A second post about this enlightening book after this one. A multitude of quotes that make this book really fascinating. The importance of the human component; entrepreneurship is not a science after all. The experience of the field probably counts as much as the academic knowledge, the adventures are unique in spite of their common features. Here are some new examples:
“The first meetings with investors are dialogues between human beings: they will see in you the person who takes risks, who has the ability to develop a strategy and execute plans. Three major criteria are of interest to investors: the team, in particular the CEO [Chief Executive Officer] who creates and inspires the company on a daily basis, and then the product and size of the potential market.” Pascale Vicat-Blanc.
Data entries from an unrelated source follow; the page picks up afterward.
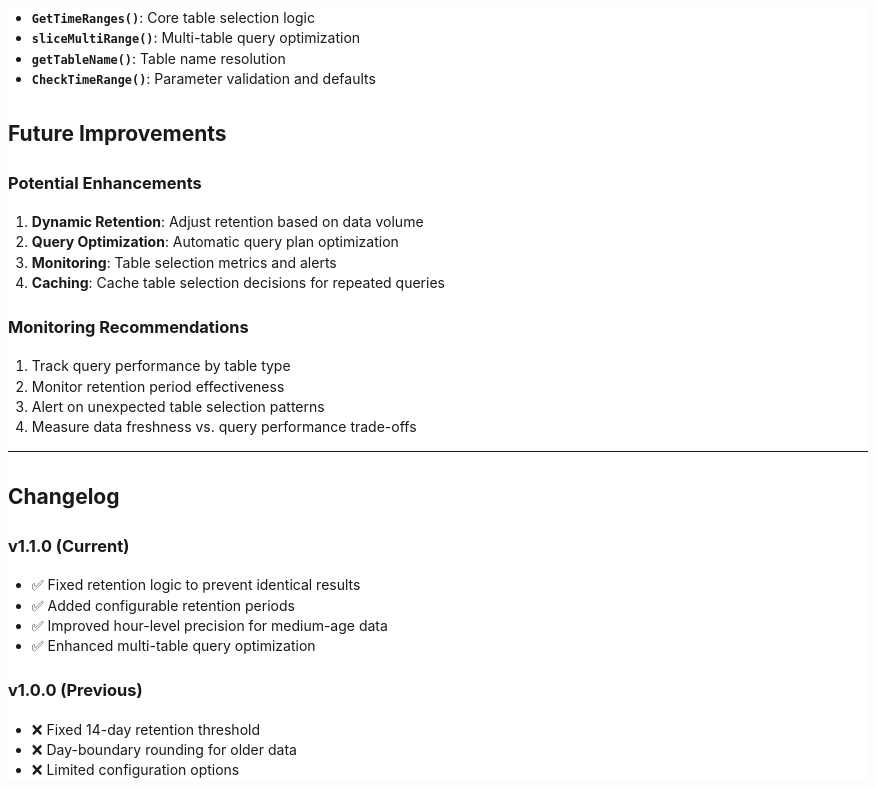 - **`GetTimeRanges()`**: Core table selection logic
- **`sliceMultiRange()`**: Multi-table query optimization
- **`getTableName()`**: Table name resolution
- **`CheckTimeRange()`**: Parameter validation and defaults

## Future Improvements

### Potential Enhancements

1. **Dynamic Retention**: Adjust retention based on data volume
2. **Query Optimization**: Automatic query plan optimization
3. **Monitoring**: Table selection metrics and alerts
4. **Caching**: Cache table selection decisions for repeated queries

### Monitoring Recommendations

1. Track query performance by table type
2. Monitor retention period effectiveness
3. Alert on unexpected table selection patterns
4. Measure data freshness vs. query performance trade-offs

---

## Changelog

### v1.1.0 (Current)
- ✅ Fixed retention logic to prevent identical results
- ✅ Added configurable retention periods
- ✅ Improved hour-level precision for medium-age data
- ✅ Enhanced multi-table query optimization

### v1.0.0 (Previous)
- ❌ Fixed 14-day retention threshold
- ❌ Day-boundary rounding for older data
- ❌ Limited configuration options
“It is essential to open your idea, your project as soon as possible. The upstream contacts are very rich and can be quite simple”. Stéphane Deveaux. [Page 43]
“The creation of a company is first and foremost a work of definition and development of an offer and the positioning of this offer in the market”, explains Éric Simon. “I met a company that was immediately very enthusiastic. We had to solve many technical challenges that we had not encountered in the world of research. [But this first big client] led us into a dead end. […] I stood firm and remembered that even if you have an important client, you must immediately diversify so as not to be at his mercy.” [Page 55]
While market research and marketing training are often present in incubators, know-how is sometimes difficult to transfer. Researchers-entrepreneurs insist on the importance of the field. “So we did a lot of interviews, visits to customers, prospecting to really know our market. This is the best market research compared to buying ready-made studies.” Benoit Georis, Keeno [Page 61]
There arethen discussions about the relative importance of public and private investors, a phenomenon so specific to France. Yes an exciting book!